Apparemment, les notaires craignent la concurrence alors qu'ils bénéficient d'un monopole absolu en matière de transfert de biens immobiliers et d'autres actes.
A l'époque où le marché des services juridiques s'ouvre, où la Commission dénonce depuis 2003 des monopoles injustifiés, on peut s'étonner de cette position et de l'absence d'intervention des pouvoirs publics. Néanmoins, les avocats ne veulent pas concurrencer les notaires pour le transfert des biens immobiliers et leur acte monopolistique.
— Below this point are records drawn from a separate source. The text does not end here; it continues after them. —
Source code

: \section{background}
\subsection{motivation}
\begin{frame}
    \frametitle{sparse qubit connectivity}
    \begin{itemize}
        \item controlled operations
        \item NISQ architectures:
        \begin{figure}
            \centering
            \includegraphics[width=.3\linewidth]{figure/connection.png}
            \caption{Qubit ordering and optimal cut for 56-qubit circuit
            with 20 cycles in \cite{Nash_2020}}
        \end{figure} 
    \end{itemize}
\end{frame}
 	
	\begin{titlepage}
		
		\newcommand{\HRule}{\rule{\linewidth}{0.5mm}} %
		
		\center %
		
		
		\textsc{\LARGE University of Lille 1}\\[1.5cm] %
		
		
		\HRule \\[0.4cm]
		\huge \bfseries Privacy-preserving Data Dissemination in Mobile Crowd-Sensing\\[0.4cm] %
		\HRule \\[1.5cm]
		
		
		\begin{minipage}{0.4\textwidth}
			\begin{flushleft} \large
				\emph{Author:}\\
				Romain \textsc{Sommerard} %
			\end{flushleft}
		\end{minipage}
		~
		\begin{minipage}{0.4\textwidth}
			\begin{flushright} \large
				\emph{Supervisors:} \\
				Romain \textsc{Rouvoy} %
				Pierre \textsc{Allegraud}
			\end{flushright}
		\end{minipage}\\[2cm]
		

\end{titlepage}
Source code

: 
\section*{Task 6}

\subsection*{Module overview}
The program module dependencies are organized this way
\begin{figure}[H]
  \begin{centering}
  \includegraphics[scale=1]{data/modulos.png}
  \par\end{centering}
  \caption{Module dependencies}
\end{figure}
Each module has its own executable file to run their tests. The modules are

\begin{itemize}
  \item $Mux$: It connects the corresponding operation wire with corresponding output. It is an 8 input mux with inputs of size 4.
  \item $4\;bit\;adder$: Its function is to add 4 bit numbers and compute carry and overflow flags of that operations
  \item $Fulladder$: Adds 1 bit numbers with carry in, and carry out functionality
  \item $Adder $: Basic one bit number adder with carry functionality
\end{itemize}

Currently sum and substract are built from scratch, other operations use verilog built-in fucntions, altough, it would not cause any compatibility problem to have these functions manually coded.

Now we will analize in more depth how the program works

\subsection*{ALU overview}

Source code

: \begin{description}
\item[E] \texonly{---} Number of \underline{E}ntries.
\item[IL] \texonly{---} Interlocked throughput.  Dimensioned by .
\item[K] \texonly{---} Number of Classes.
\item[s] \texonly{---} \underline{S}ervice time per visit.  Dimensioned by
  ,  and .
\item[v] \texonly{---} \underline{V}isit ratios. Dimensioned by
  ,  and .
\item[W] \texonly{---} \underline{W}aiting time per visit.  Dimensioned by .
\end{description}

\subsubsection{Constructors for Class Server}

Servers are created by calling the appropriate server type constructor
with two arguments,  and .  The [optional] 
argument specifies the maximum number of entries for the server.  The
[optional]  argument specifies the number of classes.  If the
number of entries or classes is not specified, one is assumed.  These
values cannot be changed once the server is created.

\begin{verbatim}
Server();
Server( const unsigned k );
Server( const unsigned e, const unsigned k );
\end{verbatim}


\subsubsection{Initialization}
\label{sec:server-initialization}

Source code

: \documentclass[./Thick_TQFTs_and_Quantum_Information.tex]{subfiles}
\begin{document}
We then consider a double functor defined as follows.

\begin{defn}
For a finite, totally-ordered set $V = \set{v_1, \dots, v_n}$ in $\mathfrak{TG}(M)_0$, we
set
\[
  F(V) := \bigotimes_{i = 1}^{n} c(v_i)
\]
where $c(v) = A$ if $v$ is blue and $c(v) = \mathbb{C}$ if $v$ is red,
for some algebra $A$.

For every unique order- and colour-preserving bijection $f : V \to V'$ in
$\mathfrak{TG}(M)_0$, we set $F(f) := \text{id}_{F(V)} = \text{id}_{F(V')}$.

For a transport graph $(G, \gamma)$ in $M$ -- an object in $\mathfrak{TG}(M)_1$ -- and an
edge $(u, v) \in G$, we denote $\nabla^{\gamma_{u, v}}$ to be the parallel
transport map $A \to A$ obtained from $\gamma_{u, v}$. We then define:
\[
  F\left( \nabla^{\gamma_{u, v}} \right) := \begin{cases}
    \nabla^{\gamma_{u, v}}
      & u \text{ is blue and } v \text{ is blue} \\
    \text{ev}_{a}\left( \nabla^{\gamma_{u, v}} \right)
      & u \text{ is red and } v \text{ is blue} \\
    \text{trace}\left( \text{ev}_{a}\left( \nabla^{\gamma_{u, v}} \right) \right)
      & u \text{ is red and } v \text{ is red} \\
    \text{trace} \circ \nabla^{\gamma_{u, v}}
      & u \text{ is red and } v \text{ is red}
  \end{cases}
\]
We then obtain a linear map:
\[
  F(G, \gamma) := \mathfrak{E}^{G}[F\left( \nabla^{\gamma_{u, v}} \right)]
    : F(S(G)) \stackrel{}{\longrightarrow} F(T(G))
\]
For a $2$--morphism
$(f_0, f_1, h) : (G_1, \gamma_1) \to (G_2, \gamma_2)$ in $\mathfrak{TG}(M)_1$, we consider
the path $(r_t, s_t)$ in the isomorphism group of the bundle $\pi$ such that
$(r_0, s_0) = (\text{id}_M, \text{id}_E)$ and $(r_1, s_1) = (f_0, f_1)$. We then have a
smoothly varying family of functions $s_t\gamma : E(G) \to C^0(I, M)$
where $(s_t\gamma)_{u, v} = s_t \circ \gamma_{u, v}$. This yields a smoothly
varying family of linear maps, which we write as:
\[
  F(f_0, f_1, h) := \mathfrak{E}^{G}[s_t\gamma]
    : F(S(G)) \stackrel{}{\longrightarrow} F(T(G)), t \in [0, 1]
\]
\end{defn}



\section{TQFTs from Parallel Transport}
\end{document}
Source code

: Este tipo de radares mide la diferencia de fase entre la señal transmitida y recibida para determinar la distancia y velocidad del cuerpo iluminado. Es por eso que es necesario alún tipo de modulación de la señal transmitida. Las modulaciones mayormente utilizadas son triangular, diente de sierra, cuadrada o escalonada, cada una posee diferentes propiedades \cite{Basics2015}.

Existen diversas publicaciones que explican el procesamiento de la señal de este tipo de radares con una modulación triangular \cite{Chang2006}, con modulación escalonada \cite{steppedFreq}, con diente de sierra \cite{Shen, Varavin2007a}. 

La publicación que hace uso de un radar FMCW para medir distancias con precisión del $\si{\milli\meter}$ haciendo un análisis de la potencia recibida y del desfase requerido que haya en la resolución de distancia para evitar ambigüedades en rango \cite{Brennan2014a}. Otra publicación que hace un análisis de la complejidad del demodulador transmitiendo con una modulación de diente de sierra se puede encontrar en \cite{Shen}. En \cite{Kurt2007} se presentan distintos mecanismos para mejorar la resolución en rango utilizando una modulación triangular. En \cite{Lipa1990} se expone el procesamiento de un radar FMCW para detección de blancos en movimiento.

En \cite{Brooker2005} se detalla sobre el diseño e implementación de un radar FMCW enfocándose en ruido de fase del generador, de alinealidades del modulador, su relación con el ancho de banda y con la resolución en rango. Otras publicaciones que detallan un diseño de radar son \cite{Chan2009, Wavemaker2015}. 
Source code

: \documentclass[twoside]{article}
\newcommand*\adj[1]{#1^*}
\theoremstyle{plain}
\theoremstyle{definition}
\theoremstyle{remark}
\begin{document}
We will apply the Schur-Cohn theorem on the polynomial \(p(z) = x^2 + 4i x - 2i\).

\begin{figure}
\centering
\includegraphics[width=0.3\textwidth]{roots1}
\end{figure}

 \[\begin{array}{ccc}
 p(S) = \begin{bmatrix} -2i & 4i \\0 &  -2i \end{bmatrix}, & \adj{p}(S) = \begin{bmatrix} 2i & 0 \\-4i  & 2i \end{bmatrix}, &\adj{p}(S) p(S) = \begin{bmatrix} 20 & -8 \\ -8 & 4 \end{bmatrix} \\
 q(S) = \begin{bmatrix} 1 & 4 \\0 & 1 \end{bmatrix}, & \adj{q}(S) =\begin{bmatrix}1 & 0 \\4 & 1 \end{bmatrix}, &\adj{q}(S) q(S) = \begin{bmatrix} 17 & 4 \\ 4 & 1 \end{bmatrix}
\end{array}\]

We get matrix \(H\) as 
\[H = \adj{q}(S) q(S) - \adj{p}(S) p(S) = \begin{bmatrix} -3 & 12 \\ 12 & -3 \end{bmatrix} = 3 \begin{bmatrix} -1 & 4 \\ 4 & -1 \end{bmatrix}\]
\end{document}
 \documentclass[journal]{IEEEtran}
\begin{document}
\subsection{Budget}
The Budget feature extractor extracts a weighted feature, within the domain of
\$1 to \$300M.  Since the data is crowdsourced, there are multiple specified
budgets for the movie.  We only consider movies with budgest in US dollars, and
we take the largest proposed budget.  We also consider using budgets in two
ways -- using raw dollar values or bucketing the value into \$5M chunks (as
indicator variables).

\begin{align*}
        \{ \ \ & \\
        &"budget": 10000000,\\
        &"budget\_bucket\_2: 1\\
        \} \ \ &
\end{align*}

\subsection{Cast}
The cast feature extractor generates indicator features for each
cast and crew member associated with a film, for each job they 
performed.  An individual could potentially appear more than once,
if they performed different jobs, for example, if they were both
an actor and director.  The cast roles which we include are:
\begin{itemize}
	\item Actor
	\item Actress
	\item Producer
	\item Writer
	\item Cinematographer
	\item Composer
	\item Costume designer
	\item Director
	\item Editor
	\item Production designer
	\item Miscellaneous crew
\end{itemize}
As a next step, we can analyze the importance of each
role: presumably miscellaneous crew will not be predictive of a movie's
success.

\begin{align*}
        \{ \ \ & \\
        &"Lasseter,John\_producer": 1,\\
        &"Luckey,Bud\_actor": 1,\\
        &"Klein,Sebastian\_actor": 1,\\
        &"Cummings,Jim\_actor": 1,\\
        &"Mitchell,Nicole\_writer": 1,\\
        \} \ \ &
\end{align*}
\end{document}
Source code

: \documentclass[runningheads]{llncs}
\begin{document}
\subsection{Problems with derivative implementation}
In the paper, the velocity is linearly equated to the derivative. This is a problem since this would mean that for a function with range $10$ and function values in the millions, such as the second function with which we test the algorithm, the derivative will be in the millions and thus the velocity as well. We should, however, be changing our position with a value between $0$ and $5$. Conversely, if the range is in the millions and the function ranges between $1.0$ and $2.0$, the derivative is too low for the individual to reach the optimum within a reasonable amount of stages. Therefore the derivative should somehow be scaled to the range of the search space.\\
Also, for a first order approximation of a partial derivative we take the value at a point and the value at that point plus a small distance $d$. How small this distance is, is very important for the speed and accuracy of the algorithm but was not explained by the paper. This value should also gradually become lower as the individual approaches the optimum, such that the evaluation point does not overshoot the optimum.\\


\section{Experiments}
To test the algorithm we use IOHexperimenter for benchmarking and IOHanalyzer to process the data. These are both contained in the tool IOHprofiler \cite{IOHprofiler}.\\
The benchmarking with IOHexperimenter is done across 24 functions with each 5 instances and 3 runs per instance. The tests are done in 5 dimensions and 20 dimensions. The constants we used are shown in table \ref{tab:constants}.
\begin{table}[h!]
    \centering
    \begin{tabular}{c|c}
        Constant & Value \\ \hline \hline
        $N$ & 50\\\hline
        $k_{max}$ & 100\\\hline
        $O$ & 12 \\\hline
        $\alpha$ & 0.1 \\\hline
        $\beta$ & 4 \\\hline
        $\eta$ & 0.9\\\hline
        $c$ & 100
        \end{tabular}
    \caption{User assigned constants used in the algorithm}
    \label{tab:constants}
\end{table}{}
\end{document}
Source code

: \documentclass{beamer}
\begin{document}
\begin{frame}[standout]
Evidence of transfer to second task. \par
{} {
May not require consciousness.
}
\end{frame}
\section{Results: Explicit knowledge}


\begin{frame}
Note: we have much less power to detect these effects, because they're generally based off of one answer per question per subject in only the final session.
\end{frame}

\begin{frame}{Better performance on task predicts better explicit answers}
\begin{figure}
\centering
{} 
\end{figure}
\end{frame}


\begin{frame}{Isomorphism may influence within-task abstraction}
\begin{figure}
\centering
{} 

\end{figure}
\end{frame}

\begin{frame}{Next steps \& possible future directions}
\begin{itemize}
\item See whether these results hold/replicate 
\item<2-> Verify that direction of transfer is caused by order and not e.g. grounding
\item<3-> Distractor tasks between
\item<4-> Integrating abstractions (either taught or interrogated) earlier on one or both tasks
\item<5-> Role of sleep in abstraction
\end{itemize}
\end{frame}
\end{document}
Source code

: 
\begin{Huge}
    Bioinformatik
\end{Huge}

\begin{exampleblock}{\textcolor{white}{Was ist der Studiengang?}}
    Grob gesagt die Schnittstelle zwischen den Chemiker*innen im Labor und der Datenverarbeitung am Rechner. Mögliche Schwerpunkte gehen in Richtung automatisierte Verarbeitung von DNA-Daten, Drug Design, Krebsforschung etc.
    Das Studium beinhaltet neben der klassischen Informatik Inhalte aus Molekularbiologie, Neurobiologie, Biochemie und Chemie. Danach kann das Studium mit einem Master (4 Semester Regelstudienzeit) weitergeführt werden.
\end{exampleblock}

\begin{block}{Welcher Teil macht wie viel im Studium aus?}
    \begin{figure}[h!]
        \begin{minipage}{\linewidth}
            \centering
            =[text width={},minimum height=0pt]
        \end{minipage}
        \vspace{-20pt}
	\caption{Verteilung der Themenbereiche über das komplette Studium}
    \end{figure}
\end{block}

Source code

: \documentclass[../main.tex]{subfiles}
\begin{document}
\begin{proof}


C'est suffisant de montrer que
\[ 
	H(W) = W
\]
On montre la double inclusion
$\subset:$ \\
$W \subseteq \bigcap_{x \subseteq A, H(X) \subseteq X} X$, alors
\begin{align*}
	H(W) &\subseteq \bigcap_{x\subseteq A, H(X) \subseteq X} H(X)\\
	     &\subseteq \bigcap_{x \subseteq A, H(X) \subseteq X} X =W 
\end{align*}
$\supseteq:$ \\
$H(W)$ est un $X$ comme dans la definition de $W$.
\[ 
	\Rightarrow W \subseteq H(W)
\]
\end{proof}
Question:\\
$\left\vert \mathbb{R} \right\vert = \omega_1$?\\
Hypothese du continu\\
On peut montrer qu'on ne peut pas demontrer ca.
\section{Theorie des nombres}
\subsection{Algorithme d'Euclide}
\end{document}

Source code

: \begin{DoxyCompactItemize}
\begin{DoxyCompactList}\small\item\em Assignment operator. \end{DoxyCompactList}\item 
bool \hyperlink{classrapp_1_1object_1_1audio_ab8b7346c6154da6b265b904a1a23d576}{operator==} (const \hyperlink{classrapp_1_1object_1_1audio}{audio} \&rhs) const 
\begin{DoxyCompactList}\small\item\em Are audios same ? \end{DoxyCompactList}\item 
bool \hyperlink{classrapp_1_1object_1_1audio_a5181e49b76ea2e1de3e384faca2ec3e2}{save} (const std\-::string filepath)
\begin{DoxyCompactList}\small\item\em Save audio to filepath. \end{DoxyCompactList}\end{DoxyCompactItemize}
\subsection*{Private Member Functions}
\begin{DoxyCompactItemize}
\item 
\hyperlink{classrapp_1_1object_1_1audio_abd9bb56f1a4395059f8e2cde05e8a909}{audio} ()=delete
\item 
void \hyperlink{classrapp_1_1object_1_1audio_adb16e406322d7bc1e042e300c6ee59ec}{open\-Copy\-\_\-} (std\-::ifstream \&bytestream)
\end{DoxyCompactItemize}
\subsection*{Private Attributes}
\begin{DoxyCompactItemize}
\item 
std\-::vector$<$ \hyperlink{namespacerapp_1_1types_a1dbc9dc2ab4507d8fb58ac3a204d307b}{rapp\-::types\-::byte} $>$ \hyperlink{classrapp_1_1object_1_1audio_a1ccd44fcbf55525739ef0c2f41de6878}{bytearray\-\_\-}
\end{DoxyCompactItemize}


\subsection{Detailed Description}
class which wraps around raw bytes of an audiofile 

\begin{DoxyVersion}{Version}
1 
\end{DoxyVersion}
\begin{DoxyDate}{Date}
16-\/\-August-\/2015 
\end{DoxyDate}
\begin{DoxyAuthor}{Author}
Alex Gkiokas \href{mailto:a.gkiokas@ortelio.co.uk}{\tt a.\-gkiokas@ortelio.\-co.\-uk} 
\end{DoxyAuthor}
Les avocats veulent bénéficier des droits générés par leur rôle de rédacteurs d'actes et leur responsabilité accrue. Cela est demandé par la profession, mais, également, par les consommateurs qui veulent de la sécurité juridique et qui l'auront grâce à l'acte contresigné par l'avocat.
Je ne suis pas spécialement optimiste. Je connais la puissance du notariat. Si la profession d'avocat échoue et ne parvient pas à convaincre députés et sénateurs, alors même que le Président de la République s'est clairement exprimé en faveur de l'acte contresigné par l'avocat, alors, comme l'avait dit Loisel, à l'aube du XVIIème siècle, nous serions ramenés au rang de "gens de néant".
Cela signifiera que la profession d'avocat ne pèse pas par rapport à la profession de notaire et n'existe pas au regard de l'Etat, du Gouvernement et du Parlement.
Il faudra donc en tirer les conséquences, d'une part, en externe par rapport aux députés et sénateurs ayant refusé ce texte et, d'autre part, en interne quant à notre organisation.